I wear a size 7 1/2 womens. My dd 10 years old wears a size 8 womens and
ds 9 years old wears a size 7 mens.


----------



## JenniferH

My DAUGHTER is 9 and is wearing an 8-8.5 women's shoe. She is also tall, and will probably be much taller than me (I'm 5'6"). I wear a 9.5-10 so I fully expect her to wear a 10.

Yikes!


----------



## boobybunny

My 11 year old son is wearing a men's size 8, and the price jump from boys to men shocked the you know what out of me. He is 4'11.5" and weighs in at 95lbs.

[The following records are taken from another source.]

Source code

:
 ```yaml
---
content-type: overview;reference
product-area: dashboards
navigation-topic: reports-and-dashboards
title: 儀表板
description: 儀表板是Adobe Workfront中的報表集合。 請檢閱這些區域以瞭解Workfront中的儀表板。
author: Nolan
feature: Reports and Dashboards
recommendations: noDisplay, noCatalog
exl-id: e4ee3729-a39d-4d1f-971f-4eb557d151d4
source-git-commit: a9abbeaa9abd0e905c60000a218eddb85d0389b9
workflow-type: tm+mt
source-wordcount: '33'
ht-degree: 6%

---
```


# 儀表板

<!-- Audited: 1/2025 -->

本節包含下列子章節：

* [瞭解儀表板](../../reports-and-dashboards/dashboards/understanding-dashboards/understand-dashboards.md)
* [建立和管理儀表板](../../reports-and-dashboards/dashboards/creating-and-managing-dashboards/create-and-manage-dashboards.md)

My nine year old daughter wears a womens size 7, and is 4'11, and weighs 75lbs. She has an inch to go before she is taller than her grandmother (my mom) and her feet are already bigger. I was 12 when I reached those milestones against my mom. She has "started" and while I am not starving her, we are encouraging her to stay slim with activities to keep her curves under control for a few more years.

Our youngest is only three and he wears a youth size 1. I am scared...very scared.

I am 5'9" and wear a women's size 10... or 11 depending. My husband is 6'2" and wears a men's size 10.5.


----------



## mimim

My 14 yo DS wears size 13 shoes. I really hope they are done growing. He's been that size for about a year now.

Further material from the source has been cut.